Well, yeah, you can study the city’s planning maps.
Or you can visit all 89 neighborhoods listed by city officials, wear out your shoe leather, take a lot of notes and clip a lot of newspaper articles.
That’s how Franklin Toker decided to do it.
For parts of four years — 2006 through 2009 — Toker, a professor of the history of art and architecture at the University of Pittsburgh, hoofed it around his adopted city.
The result is his latest book, “Pittsburgh: A New Portrait” — a 512-page tome that’s part history volume, part picture book, part guidebook for tourists.
“It’s really written from the street up,” Toker said. That means, he explained, that the book is less of a history read than a look at how the neighborhoods actually work.
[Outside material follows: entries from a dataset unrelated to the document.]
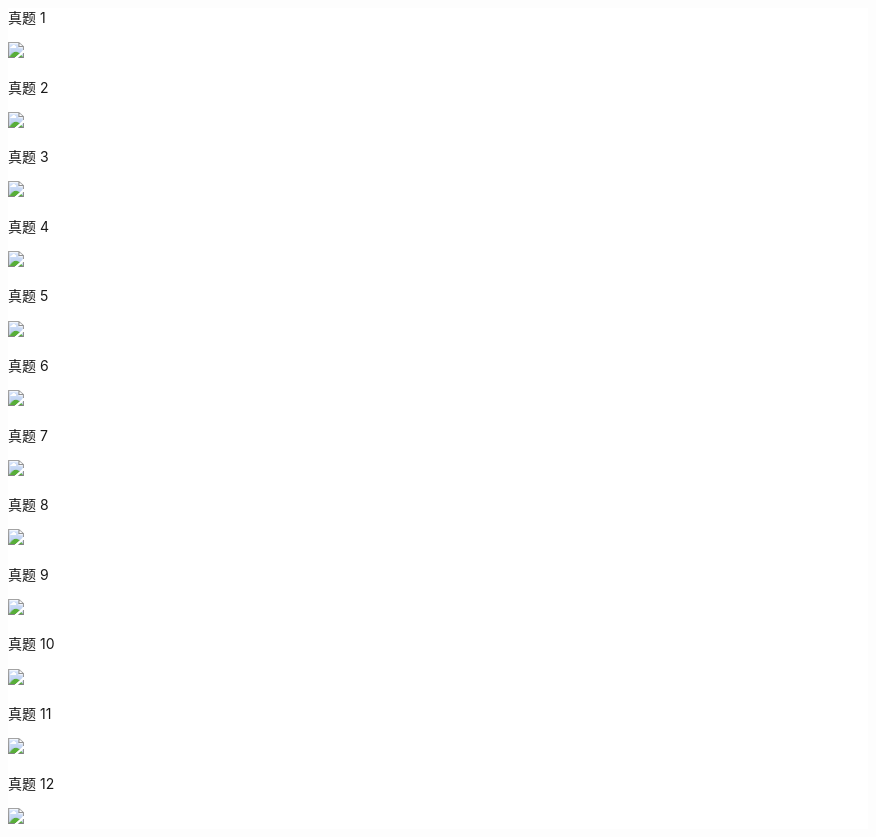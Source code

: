真题 1  

![](<assets/1697443104527.png>)

真题 2  

![](<assets/1697443104750.png>)

真题 3  

![](<assets/1697443104950.png>)

真题 4  

![](<assets/1697443105159.png>)

真题 5  

![](<assets/1697443105376.png>)

真题 6  

![](<assets/1697443105554.png>)

真题 7  

![](<assets/1697443105766.png>)

真题 8  

![](<assets/1697443105953.png>)

真题 9  

![](<assets/1697443106154.png>)

真题 10  

![](<assets/1697443106344.png>)

真题 11  

![](<assets/1697443106533.png>)

真题 12  

![](<assets/1697443106719.png>)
And while the book highlights hundreds of churches, synagogues, mansions, row homes, museums, statues and skyscrapers, and dozens of other places that Toker says people pass every day without giving a second thought, it’s also not a book about Pittsburgh architecture.
“It’s not architecture exactly, it’s not ‘look at those Corinthian columns,’” Toker said. “I don’t think the word Corinthian is even in the book. I’m just trying to get down to specialty elements of Pittsburgh neighborhoods.”
By the way, Toker, who will speak about the book at Carnegie Music Hall in Oakland Wednesday, Oct. 21, at 7 p.m., disagrees with the city on the number of neighborhoods in Pittsburgh. He thinks there are really just 25 to 30 actual city neighborhoods here. The rest are just names on a map.
And this so-called “Pittsburgh” book is really about the whole region. Toker visits the Pittsburgh suburbs and even strays into neighboring counties in his search for interesting places. A University of Chicago professor, originally from Mt. Lebanon, recently e-mailed Toker to say that Toker knows more about his old neighborhood than he does.
At first perusal, one might call “Pittsburgh: A New Portrait” a modern version of Stefan Lorant’s classic coffee table book, “Pittsburgh: The Story of an American City.” Like Lorant’s book, this tells the story of the city, it’s chock full of pictures and maps, but the dust jacket depicts something very new: the Downtown wall mural, “The Two Andrews.”
But unlike Lorant, Toker places more emphasis on having his book read than skimmed.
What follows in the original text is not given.